Domani chi sciopera ha una realtà diversa di quella di cui si parla, anche così il popolo si divide, anche così il potere diventa nemico, e invece avremmo bisogno tutti di unità, non di conformazione, di obbiettivi condivisi non di prove muscolari, ma non se parla e chi sciopera non si sente ascoltato. Il danno diventa anch’esso strutturale.
Accendo mezzo sigaro, sono in un bar, quasi immediatamente mi chiedono di spegnere o di uscire. Ho attorno la riprovazione generale. Anche dei fumatori. Spesso mi accade anche fuori di sentire commenti infastiditi sul fumo.
Salgo in autobus, è pieno, faccio fatica ad arrivare a timbrare il biglietto. Ad ogni fermata salgono e scendono persone, pochissimi timbrano, tutti abbonati? Nessuno protesta o chiede ragione. Arriviamo in stazione, tutti scendono, tutti liberi. Farla franca sembra dia una soddisfazione particolare.
Quindici giorni fa un amico dirigente mi parlava del seminario, che ha tenuto la sua azienda, sulle nuove regole sugli appalti della pubblica amministrazione. Dovevano capire cosa c’era di nuovo e allora hanno chiamato avvocati, dirigenti pubblici (quelli che scriveranno i nuovi appalti), commercialisti. Alla fine la conclusione è che la procedura non è più difficile, neppure più trasparente, solo si sono moltiplicati i decisori, e quindi ci saranno problemi, che nel migliore dei casi saranno burocratici. Però tutto si affronta e il lavoro è lavoro. Ci sono centinaia di persone che lavorano e che devono essere pagate ogni mese, si capiranno le regole e si cercherà di vincere le gare. Guadagnandoci, naturalmente.

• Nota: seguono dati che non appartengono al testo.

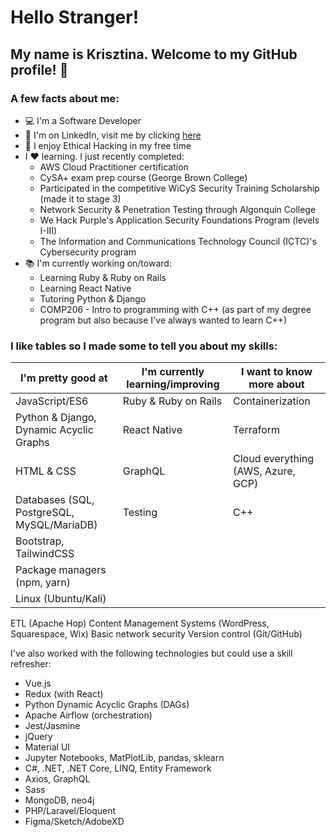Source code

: # Hello Stranger!

## My name is Krisztina. Welcome to my GitHub profile! :wave:


### A few facts about me:
- :computer: I'm a Software Developer 
- :briefcase: I'm on LinkedIn, visit me by clicking [here](https://www.linkedin.com/in/krisztinapap/)
- :brain: I enjoy Ethical Hacking in my free time
- I :heart: learning. I just recently completed:
  - AWS Cloud Practitioner certification
  - CySA+ exam prep course (George Brown College)
  - Participated in the competitive WiCyS Security Training Scholarship (made it to stage 3)
  - Network Security & Penetration Testing through Algonquin College
  - We Hack Purple's Application Security Foundations Program (levels I-III)
  - The Information and Communications Technology Council (ICTC)'s Cybersecurity program
- :books: I'm currently working on/toward:
  - Learning Ruby & Ruby on Rails
  - Learning React Native
  - Tutoring Python & Django
  - COMP206 - Intro to programming with C++ (as part of my degree program but also because I've always wanted to learn C++) 

### I like tables so I made some to tell you about my skills:

I'm pretty good at | I'm currently learning/improving | I want to know more about
-------------------|-------------------------------------|----------------
JavaScript/ES6 | Ruby & Ruby on Rails | Containerization
Python & Django, Dynamic Acyclic Graphs | React Native | Terraform
HTML & CSS | GraphQL | Cloud everything (AWS, Azure, GCP)
Databases (SQL, PostgreSQL, MySQL/MariaDB) | Testing | C++
Bootstrap, TailwindCSS | 
Package managers (npm, yarn) | 
Linux (Ubuntu/Kali) | 
ETL (Apache Hop) 
Content Management Systems (WordPress, Squarespace, Wix)
Basic network security
Version control (Git/GitHub) 



I've also worked with the following technologies but could use a skill refresher:
- Vue.js 
- Redux (with React)
- Python Dynamic Acyclic Graphs (DAGs)
- Apache Airflow (orchestration)
- Jest/Jasmine
- jQuery 
- Material UI
- Jupyter Notebooks, MatPlotLib, pandas, sklearn 
- C#, .NET, .NET Core, LINQ, Entity Framework  
- Axios, GraphQL 
- Sass
- MongoDB, neo4j 
- PHP/Laravel/Eloquent
- Figma/Sketch/AdobeXD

Siamo al bar, parliamo di Roma, tutti sono schifati, tre mesi fa parlavamo di Expo e Milano, poi due mesi fa di Mose e Venezia. Vedo sorrisi di compatimento per il mio accalorarmi, dicono che è così ovunque, hanno preso quelli facili, quelli impudenti. E’ uno scandalo che serve a qualcuno, poi tutto si quieterà, è il sistema che è marcio. Ma io dove sono in questo sistema? Se pago in nero un lavoro, se l’amico del bar mi fa uno scontrino a volte sì e a volte no, se faccio un favore per avere un mio diritto, se chiedo una raccomandazione nessuno si indigna. Se corrompo per avere un lavoro o evitare una ispezione e dico che è per non chiudere l’azienda, allora molti giustificano. Però quando prendono un corrotto tutti si indignano, e i corruttori? Perché non hanno altrettanta riprovazione di quando mi sono acceso il sigaro nel bar ? Se nessuno fuma al cinema o al ristorante, significa che il controllo sociale funziona benissimo. E allora quando si dice che siamo tutti onesti significa che non rubiamo cose, ma pure che gran parte di noi si gira dall’altra parte se vediamo farlo. Certo c’è il problema del rapporto cittadino istituzione, se si denuncia qualcosa la parte istituzionale ha proprie regole e abitudini, non interviene secondo i tempi con cui si attende che le cose vengano affrontate, le pene sono ridicole, lo Stato è inutilmente inquisitorio con i piccoli, e non con chi trova la strada per passare attraverso le regole. Ma pur senza sanzioni applicate non si fuma nei luoghi chiusi e quindi significa che una strada c’è per far rispettare la legalità senza troppi interventi. Dipende da noi, non votare più un disonesto, non prendere prodotti di una azienda che corrompe è un deterrente più forte della legge. Dipende anche da noi.
p.s. Le grandi aziende di software e i governi, assumono gli hacker per capire da chi li viola, le debolezze dei sistemi informatici e renderli più sicuri. I maggiori esperti di corruzione sono i corruttori, chi studia le norme per violarle, lo Stato dovrebbe assumerli, pagarli moltissimo e utilizzare la loro scienza per rendere forti e applicabili le leggi sugli appalti. Non lo dico io, lo dice l’OSCE. Costerebbe molto meno della corruzione e i lavori sarebbero fatti meglio.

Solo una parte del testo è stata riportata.